• **Work to be completed**: Since the records include pictures, leave those out while you reproduce exactly and only the lines from the one containing "contribute significantly to" through the one containing "de Estados Finita", inclusive.

***** Information provided *****

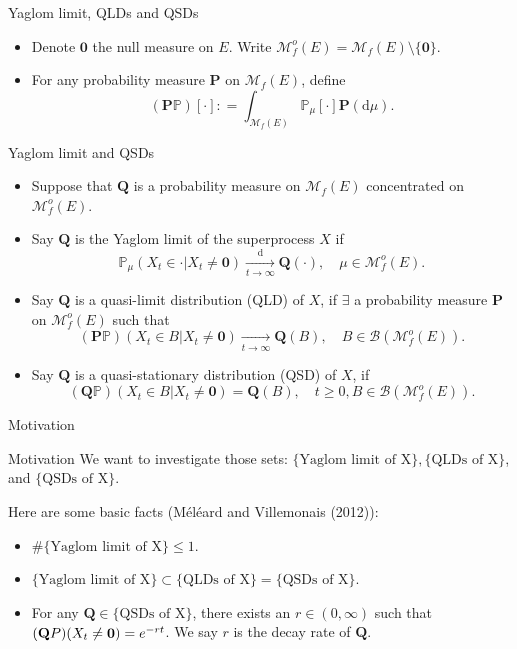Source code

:\documentclass[xcolor=dvipsnames]{beamer}
\begin{document}
\begin{frame}{Yaglom limit, QLDs and QSDs}
\begin{itemize}
\item 
	Denote $\mathbf 0$ the null measure on $E$. 
	Write $\mathcal M_f^o(E) = \mathcal M_f(E)\setminus \{\mathbf 0\}$. 
\item 
	For any probability measure $\mathbf P$ on $\mathcal M_f(E)$, define \[(\mathbf P \mathbb P)[\cdot]: = \int_{\mathcal M_f(E)} \mathbb P_\mu[\cdot] \mathbf P(\mathrm d\mu).\]
\end{itemize}
\end{frame}

\begin{frame}{Yaglom limit and QSDs}
\begin{itemize}
\item
	Suppose that $\mathbf Q$ is a probability measure on $\mathcal M_f(E)$ concentrated on $\mathcal M_f^o(E)$.
\item 
	Say $\mathbf Q$ is the {\color{red} Yaglom limit} of the superprocess $X$ if 
\[
	\mathbb P_\mu(X_t \in \cdot | X_t\neq \mathbf 0) \xrightarrow[t\to \infty]{\text{d}} \mathbf Q(\cdot), \quad \mu \in \mathcal M_f^o(E).
\]
\item 
	Say $\mathbf Q$ is a {\color{red} quasi-limit distribution (QLD)} of $X$, if $\exists$ a probability measure $\mathbf P$ on $\mathcal M_f^o(E)$ such that
\[
	(\mathbf P \mathbb P)(X_t \in B|X_t\neq \mathbf 0) \xrightarrow[t\to \infty]{} \mathbf Q(B), \quad B\in \mathcal B(\mathcal M_f^o(E)).
\]		
\item 
	Say $\mathbf Q$ is a {\color{red} quasi-stationary distribution (QSD)} of $X$, if 
\[
	(\mathbf Q \mathbb P)(X_t \in B|X_t\neq \mathbf 0) = \mathbf Q(B), \quad t\geq 0, B\in \mathcal B(\mathcal M_f^o(E)).
\]		
\end{itemize}
\end{frame}

\begin{frame}{Motivation}
\begin{block}{Motivation}
	We want to investigate those sets: $\{\text{Yaglom limit of X}\}, \{\text{QLDs of X}\}$, and  $\{\text{QSDs of X}\}$.
\end{block}
Here are some basic facts (M\'el\'eard and Villemonais (2012)):
\begin{itemize}
\item 
	$\# \{\text{Yaglom limit of X}\} \leq 1$.
\item
	$ \{\text{Yaglom limit of X}\} \subset \{\text{QLDs of X}\} = \{\text{QSDs of X}\}$.
\item
	For any $\mathbf Q \in \{\text{QSDs of X}\}$, there exists an $r \in (0,\infty)$ such that $(\mathbf Q \mathbb \mathbb P)(X_t \neq \mathbf 0) = e^{-rt}$. We say $r$ is the {\color{red} decay rate} of $\mathbf Q$.
\end{itemize}
\end{frame}
\end{document}
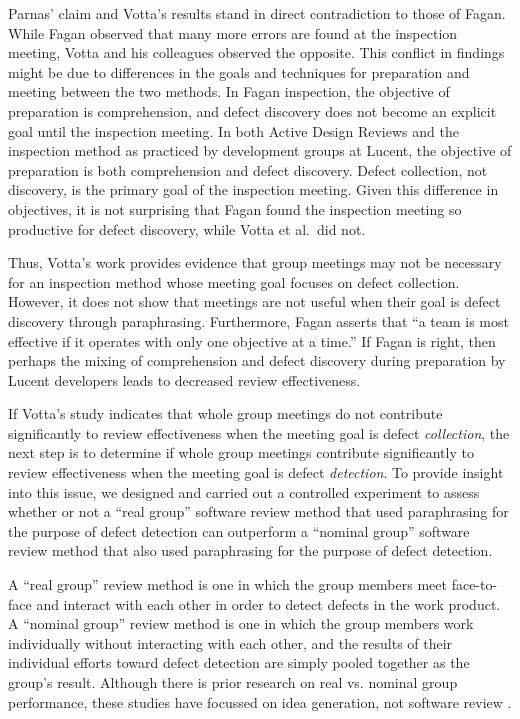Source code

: Parnas' claim and Votta's results stand in direct contradiction to those of
Fagan.  While Fagan observed that many more errors are found at the
inspection meeting, Votta and his colleagues observed the opposite.  This
conflict in findings might be due to differences in the goals and
techniques for preparation and meeting between the two methods.  In Fagan
inspection, the objective of preparation is comprehension, and defect
discovery does not become an explicit goal until the inspection meeting. In
both Active Design Reviews and the inspection method as practiced by
development groups at Lucent, the objective of preparation is both
comprehension and defect discovery. Defect collection, not discovery, is
the primary goal of the inspection meeting.  Given this difference in
objectives, it is not surprising that Fagan found the inspection meeting so
productive for defect discovery, while Votta et al.~did not.

Thus, Votta's work provides evidence that group meetings may not be
necessary for an inspection method whose meeting goal focuses on defect
collection. However, it does not show that meetings are not useful when
their goal is defect discovery through paraphrasing. Furthermore, Fagan
asserts that ``a team is most effective if it operates with only one
objective at a time.''  If Fagan is right, then perhaps the mixing of
comprehension and defect discovery during preparation by Lucent
developers leads to decreased review effectiveness.

If Votta's study indicates that whole group meetings do not contribute
significantly to review effectiveness when the meeting goal is defect {\em
  collection}, the next step is to determine if whole group meetings
contribute significantly to review effectiveness when the meeting goal is
defect {\em detection}.  To provide insight into this issue, we designed
and carried out a controlled experiment to assess whether or not a
``real group'' software review method that used paraphrasing for the
purpose of defect detection can outperform a ``nominal group'' software
review method that also used paraphrasing for the purpose of defect
detection.  

A ``real group'' review method is one in which the group members meet
face-to-face and interact with each other in order to detect defects in the
work product. A ``nominal group'' review method is one in which the group
members work individually without interacting with each other, and the
results of their individual efforts toward defect detection are simply
pooled together as the group's result.  Although there is prior research on
real vs. nominal group performance, these studies have focussed on idea
generation, not software review \cite{Diehl87,Mullen91}.

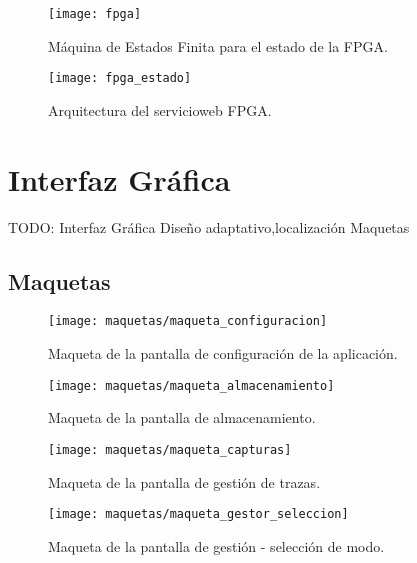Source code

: \begin{figure}[!htp]
  \centering
  \texttt{[image: fpga]}
  \caption{Máquina de Estados Finita para el estado de la \gls{FPGA}.}
  \label{fig:arquitectura_servicio}
\end{figure}

\begin{figure}[!htp]
  \centering
  \texttt{[image: fpga\_estado]}
  \caption{Arquitectura del \gls{servicioweb} \gls{FPGA}.}
  \label{fig:fpga_estado}
\end{figure}

\section{Interfaz Gráfica\label{sec:dis:interfaz_grafica}}

TODO: Interfaz Gráfica
  {Diseño adaptativo,localización}
  {Maquetas}

\subsection{Maquetas\label{ssec:dis:maquetas}}

\begin{figure}[!htp]
  \centering
  \texttt{[image: maquetas/maqueta\_configuracion]}
  \caption{Maqueta de la pantalla de configuración de la aplicación.}
  \label{fig:maqueta:configuracion}
\end{figure}

\begin{figure}[!htp]
  \centering
  \texttt{[image: maquetas/maqueta\_almacenamiento]}
  \caption{Maqueta de la pantalla de almacenamiento.}
  \label{fig:maqueta:almacenamiento}
\end{figure}

\begin{figure}[!htp]
  \centering
  \texttt{[image: maquetas/maqueta\_capturas]}
  \caption{Maqueta de la pantalla de gestión de \glspl{traza}.}
  \label{fig:maqueta:capturas}
\end{figure}

\begin{figure}[!htp]
  \centering
  \texttt{[image: maquetas/maqueta\_gestor\_seleccion]}
  \caption{Maqueta de la pantalla de gestión - selección de modo.}
  \label{fig:maqueta:gestor_seleccion}
\end{figure}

*****

• **Result of this task**:
contribute significantly to review effectiveness when the meeting goal is
defect {\em detection}.  To provide insight into this issue, we designed
and carried out a controlled experiment to assess whether or not a
``real group'' software review method that used paraphrasing for the
purpose of defect detection can outperform a ``nominal group'' software
review method that also used paraphrasing for the purpose of defect
detection.  

A ``real group'' review method is one in which the group members meet
face-to-face and interact with each other in order to detect defects in the
work product. A ``nominal group'' review method is one in which the group
members work individually without interacting with each other, and the
results of their individual efforts toward defect detection are simply
pooled together as the group's result.  Although there is prior research on
real vs. nominal group performance, these studies have focussed on idea
generation, not software review \cite{Diehl87,Mullen91}.

Source code

: \begin{figure}[!htp]
  \centering
  \texttt{[image: fpga]}
  \caption{Máquina de Estados Finita para el estado de la \gls{FPGA}.}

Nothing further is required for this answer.